_TASK DIRECTIONS_:
From the data below, copy exactly the lines that lie between the one holding "funkcja sluzy do" and the one holding "maxContribForStat (domains slot)", including both, and nothing more.

·····

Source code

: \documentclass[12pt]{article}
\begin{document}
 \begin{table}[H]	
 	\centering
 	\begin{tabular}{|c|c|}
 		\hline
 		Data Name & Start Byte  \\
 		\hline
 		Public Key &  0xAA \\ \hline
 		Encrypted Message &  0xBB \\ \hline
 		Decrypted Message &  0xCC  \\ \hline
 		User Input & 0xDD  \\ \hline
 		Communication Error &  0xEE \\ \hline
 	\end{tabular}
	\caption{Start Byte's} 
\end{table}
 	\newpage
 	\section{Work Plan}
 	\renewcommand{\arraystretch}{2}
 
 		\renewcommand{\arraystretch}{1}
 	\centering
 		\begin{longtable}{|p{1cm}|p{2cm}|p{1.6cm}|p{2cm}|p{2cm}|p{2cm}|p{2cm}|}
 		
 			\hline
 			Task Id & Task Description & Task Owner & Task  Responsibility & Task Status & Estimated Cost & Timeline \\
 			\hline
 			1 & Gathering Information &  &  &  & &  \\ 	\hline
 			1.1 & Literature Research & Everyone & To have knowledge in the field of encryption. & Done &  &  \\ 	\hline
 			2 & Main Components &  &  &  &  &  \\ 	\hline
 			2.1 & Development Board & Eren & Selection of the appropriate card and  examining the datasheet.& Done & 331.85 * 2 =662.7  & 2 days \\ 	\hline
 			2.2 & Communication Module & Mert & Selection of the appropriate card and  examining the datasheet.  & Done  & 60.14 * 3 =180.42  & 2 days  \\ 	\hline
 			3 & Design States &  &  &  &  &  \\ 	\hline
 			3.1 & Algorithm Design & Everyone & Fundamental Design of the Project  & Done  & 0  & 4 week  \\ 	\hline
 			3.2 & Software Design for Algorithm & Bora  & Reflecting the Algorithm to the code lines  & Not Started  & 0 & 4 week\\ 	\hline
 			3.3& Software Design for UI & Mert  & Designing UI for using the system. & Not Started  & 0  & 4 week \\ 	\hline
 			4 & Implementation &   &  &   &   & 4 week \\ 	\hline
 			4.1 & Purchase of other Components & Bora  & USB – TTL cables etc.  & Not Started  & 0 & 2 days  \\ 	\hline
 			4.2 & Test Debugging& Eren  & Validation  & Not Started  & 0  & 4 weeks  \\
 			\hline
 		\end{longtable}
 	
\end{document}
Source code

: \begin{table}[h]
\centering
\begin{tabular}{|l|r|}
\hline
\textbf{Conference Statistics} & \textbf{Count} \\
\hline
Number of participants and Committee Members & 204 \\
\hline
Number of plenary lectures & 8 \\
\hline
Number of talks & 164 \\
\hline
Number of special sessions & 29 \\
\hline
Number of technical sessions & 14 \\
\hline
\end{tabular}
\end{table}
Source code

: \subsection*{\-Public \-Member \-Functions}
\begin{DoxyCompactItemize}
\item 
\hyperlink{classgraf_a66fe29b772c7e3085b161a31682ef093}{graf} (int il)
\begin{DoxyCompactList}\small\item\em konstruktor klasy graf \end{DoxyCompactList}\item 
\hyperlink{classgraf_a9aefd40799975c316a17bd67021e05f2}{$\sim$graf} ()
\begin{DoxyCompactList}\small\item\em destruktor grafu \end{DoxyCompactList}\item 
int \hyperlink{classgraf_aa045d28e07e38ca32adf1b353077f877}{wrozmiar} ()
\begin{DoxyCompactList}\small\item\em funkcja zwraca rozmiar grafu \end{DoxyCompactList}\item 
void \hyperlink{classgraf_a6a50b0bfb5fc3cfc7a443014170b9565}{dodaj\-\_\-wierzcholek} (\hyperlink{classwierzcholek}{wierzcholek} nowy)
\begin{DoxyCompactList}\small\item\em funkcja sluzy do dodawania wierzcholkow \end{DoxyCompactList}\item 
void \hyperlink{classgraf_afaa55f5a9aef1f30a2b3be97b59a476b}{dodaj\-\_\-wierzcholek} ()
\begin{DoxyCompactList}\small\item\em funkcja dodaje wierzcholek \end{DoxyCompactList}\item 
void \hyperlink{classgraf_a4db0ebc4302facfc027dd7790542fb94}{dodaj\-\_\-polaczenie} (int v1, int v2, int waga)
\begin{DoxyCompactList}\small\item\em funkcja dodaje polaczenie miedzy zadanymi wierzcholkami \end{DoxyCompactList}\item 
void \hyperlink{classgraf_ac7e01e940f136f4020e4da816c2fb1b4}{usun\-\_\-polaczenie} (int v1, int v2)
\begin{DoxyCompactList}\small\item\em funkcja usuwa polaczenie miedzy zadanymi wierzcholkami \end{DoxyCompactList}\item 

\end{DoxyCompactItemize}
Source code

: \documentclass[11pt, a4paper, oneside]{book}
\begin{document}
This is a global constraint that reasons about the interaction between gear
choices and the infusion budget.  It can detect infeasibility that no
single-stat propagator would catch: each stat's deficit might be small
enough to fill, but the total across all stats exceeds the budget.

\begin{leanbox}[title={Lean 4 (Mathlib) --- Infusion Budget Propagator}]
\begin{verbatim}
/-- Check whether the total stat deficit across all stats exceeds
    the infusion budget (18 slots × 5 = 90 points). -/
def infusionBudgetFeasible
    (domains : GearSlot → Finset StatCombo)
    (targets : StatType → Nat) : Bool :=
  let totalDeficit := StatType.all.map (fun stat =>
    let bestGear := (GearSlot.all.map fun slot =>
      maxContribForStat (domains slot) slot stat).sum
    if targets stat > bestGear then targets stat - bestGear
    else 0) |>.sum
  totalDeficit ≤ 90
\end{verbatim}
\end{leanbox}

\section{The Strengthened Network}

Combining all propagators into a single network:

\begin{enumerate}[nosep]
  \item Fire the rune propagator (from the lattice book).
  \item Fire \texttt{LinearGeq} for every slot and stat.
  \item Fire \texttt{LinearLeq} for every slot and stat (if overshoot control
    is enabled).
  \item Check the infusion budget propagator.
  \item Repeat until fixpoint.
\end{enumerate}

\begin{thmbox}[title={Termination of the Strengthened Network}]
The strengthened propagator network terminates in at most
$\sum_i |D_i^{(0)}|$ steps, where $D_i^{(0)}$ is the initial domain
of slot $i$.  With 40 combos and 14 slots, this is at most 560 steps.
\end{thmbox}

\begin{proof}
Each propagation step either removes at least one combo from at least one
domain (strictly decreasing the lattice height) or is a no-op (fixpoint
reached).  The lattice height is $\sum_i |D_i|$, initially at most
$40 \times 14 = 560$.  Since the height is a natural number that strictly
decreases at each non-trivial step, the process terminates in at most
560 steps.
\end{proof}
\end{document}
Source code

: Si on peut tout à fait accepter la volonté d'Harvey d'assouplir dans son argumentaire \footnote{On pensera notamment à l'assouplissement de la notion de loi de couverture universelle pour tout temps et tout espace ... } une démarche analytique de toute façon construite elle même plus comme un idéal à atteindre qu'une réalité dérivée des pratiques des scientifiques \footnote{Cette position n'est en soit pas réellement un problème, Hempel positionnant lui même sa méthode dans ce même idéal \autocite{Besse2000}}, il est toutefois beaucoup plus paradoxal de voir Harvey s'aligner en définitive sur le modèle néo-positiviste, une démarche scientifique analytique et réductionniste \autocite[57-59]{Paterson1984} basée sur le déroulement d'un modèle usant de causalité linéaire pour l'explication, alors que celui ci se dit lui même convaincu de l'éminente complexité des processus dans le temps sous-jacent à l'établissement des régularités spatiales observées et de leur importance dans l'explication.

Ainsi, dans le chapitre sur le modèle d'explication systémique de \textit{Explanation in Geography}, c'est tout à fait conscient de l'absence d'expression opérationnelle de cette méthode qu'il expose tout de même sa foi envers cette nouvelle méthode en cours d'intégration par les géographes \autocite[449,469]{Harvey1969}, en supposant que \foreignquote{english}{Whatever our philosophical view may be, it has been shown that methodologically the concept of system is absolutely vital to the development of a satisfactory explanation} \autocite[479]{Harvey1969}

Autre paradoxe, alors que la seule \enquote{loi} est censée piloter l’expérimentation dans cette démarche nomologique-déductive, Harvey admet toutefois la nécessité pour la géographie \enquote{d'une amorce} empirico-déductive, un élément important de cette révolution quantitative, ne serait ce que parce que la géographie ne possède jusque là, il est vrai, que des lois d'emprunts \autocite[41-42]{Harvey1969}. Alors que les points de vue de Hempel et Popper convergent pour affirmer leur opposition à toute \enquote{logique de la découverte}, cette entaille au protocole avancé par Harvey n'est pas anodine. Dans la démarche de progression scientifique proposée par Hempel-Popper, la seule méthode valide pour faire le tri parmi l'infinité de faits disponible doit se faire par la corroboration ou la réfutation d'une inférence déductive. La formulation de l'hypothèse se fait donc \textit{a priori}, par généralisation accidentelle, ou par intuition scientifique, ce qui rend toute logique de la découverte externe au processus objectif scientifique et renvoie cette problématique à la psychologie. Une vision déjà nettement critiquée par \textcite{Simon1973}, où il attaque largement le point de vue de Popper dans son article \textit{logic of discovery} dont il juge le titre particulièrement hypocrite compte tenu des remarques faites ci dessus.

·····

_ANSWER AREA_:
\begin{DoxyCompactList}\small\item\em funkcja sluzy do dodawania wierzcholkow \end{DoxyCompactList}\item 
void \hyperlink{classgraf_afaa55f5a9aef1f30a2b3be97b59a476b}{dodaj\-\_\-wierzcholek} ()
\begin{DoxyCompactList}\small\item\em funkcja dodaje wierzcholek \end{DoxyCompactList}\item 
void \hyperlink{classgraf_a4db0ebc4302facfc027dd7790542fb94}{dodaj\-\_\-polaczenie} (int v1, int v2, int waga)
\begin{DoxyCompactList}\small\item\em funkcja dodaje polaczenie miedzy zadanymi wierzcholkami \end{DoxyCompactList}\item 
void \hyperlink{classgraf_ac7e01e940f136f4020e4da816c2fb1b4}{usun\-\_\-polaczenie} (int v1, int v2)
\begin{DoxyCompactList}\small\item\em funkcja usuwa polaczenie miedzy zadanymi wierzcholkami \end{DoxyCompactList}\item 

\end{DoxyCompactItemize}
Source code

: \documentclass[11pt, a4paper, oneside]{book}
\begin{document}
This is a global constraint that reasons about the interaction between gear
choices and the infusion budget.  It can detect infeasibility that no
single-stat propagator would catch: each stat's deficit might be small
enough to fill, but the total across all stats exceeds the budget.

\begin{leanbox}[title={Lean 4 (Mathlib) --- Infusion Budget Propagator}]
\begin{verbatim}
/-- Check whether the total stat deficit across all stats exceeds
    the infusion budget (18 slots × 5 = 90 points). -/
def infusionBudgetFeasible
    (domains : GearSlot → Finset StatCombo)
    (targets : StatType → Nat) : Bool :=
  let totalDeficit := StatType.all.map (fun stat =>
    let bestGear := (GearSlot.all.map fun slot =>
      maxContribForStat (domains slot) slot stat).sum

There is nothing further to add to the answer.